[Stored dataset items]

================================

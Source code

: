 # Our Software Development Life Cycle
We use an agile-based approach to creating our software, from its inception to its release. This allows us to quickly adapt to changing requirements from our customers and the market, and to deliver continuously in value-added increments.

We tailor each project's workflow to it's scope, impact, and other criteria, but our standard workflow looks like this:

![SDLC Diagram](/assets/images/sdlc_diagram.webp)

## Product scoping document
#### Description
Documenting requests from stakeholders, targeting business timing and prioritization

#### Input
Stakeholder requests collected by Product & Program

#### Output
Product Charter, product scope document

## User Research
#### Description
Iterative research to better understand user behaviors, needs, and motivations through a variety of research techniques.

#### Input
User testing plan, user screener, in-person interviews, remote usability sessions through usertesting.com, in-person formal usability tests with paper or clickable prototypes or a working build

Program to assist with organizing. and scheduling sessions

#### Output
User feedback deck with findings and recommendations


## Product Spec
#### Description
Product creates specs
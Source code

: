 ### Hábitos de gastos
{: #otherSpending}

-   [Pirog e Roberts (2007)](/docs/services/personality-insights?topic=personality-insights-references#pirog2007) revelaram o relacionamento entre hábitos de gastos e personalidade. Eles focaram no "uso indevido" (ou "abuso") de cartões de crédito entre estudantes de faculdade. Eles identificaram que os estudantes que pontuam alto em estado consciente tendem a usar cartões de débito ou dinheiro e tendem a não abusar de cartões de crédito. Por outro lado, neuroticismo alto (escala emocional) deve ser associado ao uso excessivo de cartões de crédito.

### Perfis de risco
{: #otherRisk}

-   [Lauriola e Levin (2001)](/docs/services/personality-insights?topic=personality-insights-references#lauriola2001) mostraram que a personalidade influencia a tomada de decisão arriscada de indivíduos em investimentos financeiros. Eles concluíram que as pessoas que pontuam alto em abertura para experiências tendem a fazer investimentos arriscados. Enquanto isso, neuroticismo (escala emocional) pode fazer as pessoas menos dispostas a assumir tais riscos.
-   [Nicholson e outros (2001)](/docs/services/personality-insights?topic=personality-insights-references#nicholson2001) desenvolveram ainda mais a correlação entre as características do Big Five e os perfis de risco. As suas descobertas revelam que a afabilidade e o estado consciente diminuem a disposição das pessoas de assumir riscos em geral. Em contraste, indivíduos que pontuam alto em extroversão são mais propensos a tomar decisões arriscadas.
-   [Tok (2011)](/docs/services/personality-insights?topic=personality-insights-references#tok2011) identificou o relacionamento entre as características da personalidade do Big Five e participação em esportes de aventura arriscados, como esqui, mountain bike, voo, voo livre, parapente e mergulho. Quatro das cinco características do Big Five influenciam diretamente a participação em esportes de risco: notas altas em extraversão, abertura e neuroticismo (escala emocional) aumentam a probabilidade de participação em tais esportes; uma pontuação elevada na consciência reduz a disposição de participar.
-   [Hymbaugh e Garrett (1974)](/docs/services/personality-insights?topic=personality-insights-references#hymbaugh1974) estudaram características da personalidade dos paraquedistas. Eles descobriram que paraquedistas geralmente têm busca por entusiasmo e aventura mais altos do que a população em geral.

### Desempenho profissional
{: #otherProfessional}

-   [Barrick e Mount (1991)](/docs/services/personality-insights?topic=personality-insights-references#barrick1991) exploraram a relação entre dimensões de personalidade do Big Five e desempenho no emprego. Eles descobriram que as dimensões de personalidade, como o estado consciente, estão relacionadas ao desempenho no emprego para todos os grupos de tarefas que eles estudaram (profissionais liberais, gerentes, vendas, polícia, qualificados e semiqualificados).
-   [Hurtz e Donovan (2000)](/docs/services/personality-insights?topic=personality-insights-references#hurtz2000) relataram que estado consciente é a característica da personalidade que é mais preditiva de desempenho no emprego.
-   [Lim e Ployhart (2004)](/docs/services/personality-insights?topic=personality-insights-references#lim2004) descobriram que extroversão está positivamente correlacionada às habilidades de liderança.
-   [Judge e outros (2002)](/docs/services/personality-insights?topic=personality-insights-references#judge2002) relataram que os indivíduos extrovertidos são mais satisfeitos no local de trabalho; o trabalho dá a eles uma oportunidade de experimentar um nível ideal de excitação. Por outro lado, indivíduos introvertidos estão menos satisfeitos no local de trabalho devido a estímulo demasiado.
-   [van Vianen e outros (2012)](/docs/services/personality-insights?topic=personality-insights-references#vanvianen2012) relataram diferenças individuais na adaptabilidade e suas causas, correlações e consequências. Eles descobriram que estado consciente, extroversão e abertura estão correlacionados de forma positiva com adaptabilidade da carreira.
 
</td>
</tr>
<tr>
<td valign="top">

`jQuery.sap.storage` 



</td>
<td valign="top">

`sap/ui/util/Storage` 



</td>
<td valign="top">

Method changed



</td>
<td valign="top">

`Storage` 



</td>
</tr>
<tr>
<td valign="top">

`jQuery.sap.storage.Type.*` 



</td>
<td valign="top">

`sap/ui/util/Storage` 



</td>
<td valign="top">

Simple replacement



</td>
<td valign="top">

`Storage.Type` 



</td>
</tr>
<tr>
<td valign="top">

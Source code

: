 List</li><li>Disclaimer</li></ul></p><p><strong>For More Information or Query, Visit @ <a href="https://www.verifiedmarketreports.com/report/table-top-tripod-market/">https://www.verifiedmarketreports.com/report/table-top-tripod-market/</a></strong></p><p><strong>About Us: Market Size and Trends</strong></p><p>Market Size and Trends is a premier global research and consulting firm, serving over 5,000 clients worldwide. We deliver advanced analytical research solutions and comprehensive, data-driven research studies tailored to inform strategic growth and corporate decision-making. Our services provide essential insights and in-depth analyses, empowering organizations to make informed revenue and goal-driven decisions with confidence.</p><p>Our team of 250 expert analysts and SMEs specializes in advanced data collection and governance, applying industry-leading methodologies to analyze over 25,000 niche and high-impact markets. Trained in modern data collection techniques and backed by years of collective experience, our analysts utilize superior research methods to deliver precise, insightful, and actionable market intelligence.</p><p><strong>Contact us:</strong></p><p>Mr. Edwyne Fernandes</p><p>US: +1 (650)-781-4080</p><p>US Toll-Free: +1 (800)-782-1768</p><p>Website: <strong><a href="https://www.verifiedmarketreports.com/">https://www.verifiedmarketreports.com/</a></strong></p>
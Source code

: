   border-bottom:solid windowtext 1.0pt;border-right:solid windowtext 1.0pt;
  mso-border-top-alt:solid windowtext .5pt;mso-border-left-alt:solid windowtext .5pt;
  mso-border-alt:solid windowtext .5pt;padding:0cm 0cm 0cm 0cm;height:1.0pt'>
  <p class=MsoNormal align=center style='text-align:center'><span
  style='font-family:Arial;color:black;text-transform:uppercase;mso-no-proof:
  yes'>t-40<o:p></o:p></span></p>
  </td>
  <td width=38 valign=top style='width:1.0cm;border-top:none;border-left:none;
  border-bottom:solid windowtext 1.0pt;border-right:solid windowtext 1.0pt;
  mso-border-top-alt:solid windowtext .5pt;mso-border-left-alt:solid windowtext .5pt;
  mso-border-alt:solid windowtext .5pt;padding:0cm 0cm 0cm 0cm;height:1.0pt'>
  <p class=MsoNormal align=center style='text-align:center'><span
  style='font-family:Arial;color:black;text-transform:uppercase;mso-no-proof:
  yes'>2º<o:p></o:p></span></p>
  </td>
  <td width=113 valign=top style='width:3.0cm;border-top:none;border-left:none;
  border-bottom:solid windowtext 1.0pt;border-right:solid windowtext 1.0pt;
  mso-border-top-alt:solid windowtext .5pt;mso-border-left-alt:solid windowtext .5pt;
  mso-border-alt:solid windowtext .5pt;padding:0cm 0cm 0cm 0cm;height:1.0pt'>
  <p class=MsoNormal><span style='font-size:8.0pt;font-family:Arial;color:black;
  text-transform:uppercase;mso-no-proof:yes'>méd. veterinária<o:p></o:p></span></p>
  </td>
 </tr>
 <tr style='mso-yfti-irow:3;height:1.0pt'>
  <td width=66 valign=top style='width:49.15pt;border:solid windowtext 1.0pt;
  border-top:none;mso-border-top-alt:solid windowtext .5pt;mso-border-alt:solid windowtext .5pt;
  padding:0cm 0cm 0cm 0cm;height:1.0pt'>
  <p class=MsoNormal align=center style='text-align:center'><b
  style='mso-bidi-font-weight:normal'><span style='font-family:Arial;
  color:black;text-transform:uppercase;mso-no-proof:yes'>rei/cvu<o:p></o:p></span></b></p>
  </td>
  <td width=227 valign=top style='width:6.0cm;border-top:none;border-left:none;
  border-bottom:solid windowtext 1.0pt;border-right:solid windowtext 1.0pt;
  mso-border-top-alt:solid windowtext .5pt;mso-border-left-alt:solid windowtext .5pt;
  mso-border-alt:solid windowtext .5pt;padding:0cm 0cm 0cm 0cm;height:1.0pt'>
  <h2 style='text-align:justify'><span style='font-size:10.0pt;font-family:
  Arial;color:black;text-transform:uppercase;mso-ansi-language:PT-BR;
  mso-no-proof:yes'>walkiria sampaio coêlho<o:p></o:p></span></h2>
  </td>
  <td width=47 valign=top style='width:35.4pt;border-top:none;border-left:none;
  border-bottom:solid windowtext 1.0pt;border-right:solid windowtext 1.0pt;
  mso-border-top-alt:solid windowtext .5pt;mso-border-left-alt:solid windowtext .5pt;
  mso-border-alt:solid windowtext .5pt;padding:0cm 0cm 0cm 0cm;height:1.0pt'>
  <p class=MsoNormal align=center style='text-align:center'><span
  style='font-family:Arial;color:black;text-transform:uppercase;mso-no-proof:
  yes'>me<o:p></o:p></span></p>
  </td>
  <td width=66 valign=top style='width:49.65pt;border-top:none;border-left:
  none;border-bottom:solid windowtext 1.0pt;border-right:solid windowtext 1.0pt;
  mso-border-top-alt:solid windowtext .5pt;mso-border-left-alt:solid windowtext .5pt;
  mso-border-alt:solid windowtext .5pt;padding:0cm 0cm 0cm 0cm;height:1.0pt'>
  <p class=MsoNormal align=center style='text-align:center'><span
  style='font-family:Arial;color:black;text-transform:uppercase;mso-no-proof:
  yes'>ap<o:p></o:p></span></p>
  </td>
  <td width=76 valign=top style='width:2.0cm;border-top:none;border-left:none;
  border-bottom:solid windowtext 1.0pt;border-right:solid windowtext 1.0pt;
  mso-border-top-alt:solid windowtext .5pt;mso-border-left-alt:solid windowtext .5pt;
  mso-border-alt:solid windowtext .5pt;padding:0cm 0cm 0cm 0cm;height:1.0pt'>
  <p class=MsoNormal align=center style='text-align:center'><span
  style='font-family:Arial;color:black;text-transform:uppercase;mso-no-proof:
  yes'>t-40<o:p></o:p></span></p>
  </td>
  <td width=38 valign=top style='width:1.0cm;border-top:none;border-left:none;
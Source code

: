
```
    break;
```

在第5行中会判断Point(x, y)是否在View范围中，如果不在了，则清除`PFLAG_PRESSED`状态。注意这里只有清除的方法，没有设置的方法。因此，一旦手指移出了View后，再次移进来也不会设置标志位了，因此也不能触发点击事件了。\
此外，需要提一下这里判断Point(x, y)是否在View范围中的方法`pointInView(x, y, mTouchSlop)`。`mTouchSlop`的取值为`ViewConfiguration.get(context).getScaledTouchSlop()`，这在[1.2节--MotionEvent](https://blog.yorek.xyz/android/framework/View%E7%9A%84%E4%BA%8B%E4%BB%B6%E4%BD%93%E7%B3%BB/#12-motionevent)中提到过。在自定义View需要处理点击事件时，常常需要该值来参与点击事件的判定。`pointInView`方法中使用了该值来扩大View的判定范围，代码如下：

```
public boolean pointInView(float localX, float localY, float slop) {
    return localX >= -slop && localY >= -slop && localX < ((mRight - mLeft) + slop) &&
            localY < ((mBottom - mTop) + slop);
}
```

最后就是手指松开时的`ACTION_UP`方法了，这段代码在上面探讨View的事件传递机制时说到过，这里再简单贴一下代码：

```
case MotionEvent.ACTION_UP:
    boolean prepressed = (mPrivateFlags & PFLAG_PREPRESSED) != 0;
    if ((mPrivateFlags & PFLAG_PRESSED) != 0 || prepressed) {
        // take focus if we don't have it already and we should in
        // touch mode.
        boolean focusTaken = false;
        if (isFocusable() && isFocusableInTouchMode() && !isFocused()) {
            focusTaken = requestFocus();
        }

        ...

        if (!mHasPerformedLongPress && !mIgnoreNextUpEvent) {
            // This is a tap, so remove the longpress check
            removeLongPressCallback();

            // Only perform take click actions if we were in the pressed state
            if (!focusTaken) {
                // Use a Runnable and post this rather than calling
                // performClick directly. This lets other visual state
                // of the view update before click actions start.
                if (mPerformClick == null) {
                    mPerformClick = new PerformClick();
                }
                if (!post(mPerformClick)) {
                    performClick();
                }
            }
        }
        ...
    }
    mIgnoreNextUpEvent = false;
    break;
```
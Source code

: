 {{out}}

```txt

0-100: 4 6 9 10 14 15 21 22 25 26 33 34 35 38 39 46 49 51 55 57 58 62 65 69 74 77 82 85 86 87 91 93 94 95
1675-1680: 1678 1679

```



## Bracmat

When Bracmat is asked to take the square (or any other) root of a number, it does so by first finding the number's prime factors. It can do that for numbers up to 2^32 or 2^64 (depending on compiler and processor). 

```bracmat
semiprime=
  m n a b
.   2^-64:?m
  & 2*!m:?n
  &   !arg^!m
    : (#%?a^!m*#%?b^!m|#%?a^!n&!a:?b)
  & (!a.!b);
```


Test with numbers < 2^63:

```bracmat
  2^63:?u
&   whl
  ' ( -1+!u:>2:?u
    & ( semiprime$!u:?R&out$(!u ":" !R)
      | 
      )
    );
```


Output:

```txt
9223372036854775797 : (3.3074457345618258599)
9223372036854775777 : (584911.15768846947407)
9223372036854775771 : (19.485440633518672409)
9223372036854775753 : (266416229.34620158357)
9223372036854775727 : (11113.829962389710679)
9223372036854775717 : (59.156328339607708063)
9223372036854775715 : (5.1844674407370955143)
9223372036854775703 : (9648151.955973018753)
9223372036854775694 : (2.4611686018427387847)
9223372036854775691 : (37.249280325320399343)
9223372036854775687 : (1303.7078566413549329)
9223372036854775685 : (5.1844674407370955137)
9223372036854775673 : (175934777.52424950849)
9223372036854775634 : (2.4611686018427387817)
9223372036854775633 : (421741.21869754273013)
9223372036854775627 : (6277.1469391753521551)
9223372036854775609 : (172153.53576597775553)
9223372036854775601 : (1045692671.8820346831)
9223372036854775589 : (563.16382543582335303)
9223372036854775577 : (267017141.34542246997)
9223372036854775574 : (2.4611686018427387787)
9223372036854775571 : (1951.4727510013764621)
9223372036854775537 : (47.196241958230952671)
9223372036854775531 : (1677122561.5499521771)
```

================================

Go through the entries and copy each line holding the string "Program".

Response
Stakeholder requests collected by Product & Program
Program to assist with organizing. and scheduling sessions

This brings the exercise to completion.